#### [Work request]
Only the lines from the beginning of the listing below through the line with "redeclared and updated." belong in the answer; please print them exactly and drop the pictures.

──────── Exercise materials ────────

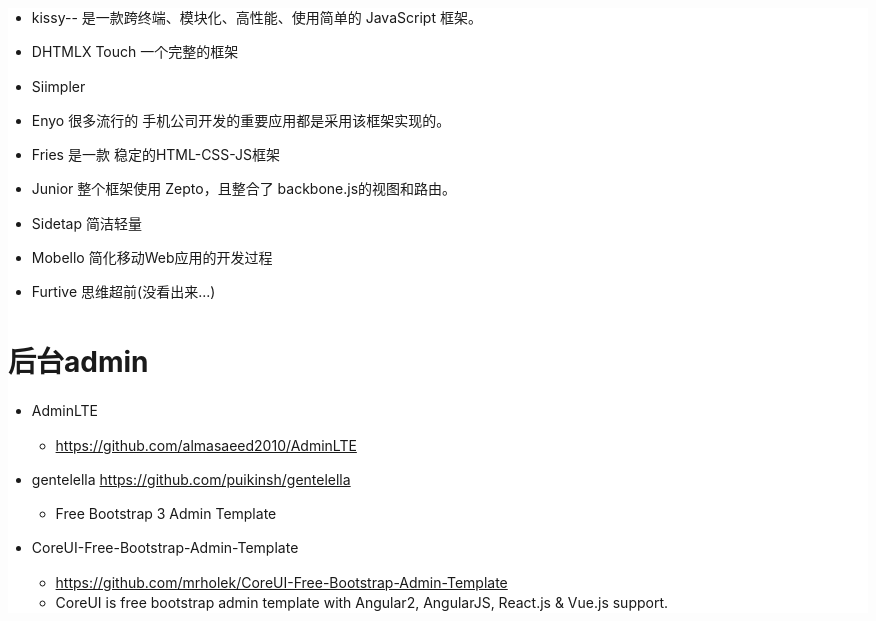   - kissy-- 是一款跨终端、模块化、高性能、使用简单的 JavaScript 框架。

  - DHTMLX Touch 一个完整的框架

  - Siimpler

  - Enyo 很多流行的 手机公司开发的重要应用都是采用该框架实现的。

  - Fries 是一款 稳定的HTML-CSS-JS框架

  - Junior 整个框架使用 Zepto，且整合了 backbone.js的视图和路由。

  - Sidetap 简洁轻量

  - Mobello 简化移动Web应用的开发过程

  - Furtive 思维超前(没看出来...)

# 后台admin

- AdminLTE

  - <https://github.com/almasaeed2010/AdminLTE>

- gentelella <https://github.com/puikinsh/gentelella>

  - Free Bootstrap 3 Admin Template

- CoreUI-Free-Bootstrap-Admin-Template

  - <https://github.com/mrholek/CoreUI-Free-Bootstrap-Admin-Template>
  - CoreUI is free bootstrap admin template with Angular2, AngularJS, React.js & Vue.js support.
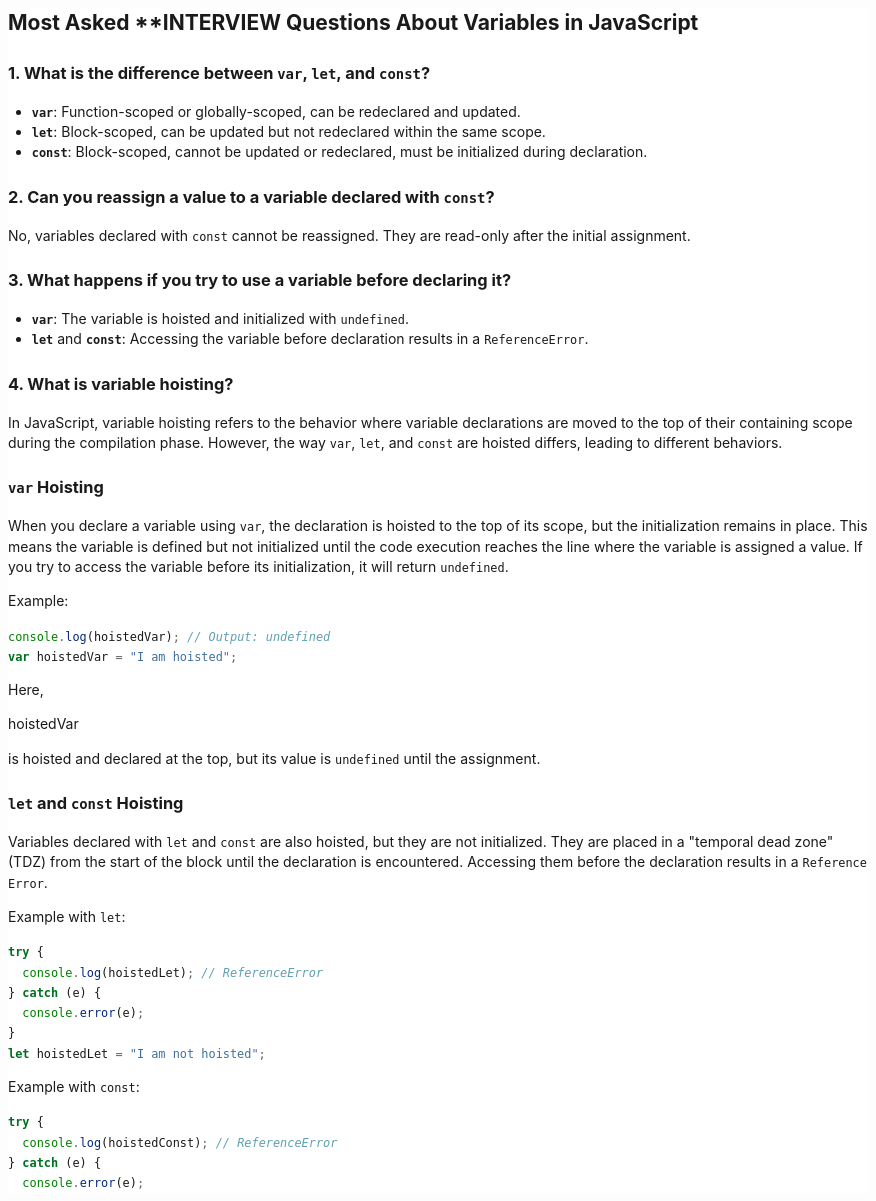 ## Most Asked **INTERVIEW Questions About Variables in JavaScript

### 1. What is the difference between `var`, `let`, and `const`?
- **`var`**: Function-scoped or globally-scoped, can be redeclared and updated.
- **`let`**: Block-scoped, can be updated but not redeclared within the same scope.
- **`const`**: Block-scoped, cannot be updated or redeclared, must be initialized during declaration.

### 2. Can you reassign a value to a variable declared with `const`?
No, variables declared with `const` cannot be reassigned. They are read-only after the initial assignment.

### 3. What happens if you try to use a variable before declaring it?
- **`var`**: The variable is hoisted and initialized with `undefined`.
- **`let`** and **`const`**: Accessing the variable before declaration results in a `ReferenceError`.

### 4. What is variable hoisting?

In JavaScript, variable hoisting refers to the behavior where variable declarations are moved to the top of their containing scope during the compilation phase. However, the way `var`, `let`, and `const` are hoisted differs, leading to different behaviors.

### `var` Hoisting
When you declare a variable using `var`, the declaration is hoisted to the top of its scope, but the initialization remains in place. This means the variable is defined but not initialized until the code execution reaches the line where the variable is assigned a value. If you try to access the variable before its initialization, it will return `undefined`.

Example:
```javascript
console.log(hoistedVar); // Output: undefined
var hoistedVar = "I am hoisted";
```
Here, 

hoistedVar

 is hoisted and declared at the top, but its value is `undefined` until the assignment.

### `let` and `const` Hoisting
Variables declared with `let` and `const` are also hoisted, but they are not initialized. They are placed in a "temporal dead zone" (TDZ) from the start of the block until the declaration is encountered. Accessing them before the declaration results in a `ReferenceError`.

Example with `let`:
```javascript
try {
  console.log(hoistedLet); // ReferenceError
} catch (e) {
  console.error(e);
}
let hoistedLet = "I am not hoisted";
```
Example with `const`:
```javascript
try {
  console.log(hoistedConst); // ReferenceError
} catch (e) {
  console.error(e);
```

────────

#### [Problem solution]
   - kissy-- 是一款跨终端、模块化、高性能、使用简单的 JavaScript 框架。

  - DHTMLX Touch 一个完整的框架

  - Siimpler

  - Enyo 很多流行的 手机公司开发的重要应用都是采用该框架实现的。

  - Fries 是一款 稳定的HTML-CSS-JS框架

  - Junior 整个框架使用 Zepto，且整合了 backbone.js的视图和路由。

  - Sidetap 简洁轻量

  - Mobello 简化移动Web应用的开发过程

  - Furtive 思维超前(没看出来...)

# 后台admin

- AdminLTE

  - <https://github.com/almasaeed2010/AdminLTE>

- gentelella <https://github.com/puikinsh/gentelella>

  - Free Bootstrap 3 Admin Template

- CoreUI-Free-Bootstrap-Admin-Template

  - <https://github.com/mrholek/CoreUI-Free-Bootstrap-Admin-Template>
  - CoreUI is free bootstrap admin template with Angular2, AngularJS, React.js & Vue.js support.
 ## Most Asked **INTERVIEW Questions About Variables in JavaScript

### 1. What is the difference between `var`, `let`, and `const`?
- **`var`**: Function-scoped or globally-scoped, can be redeclared and updated.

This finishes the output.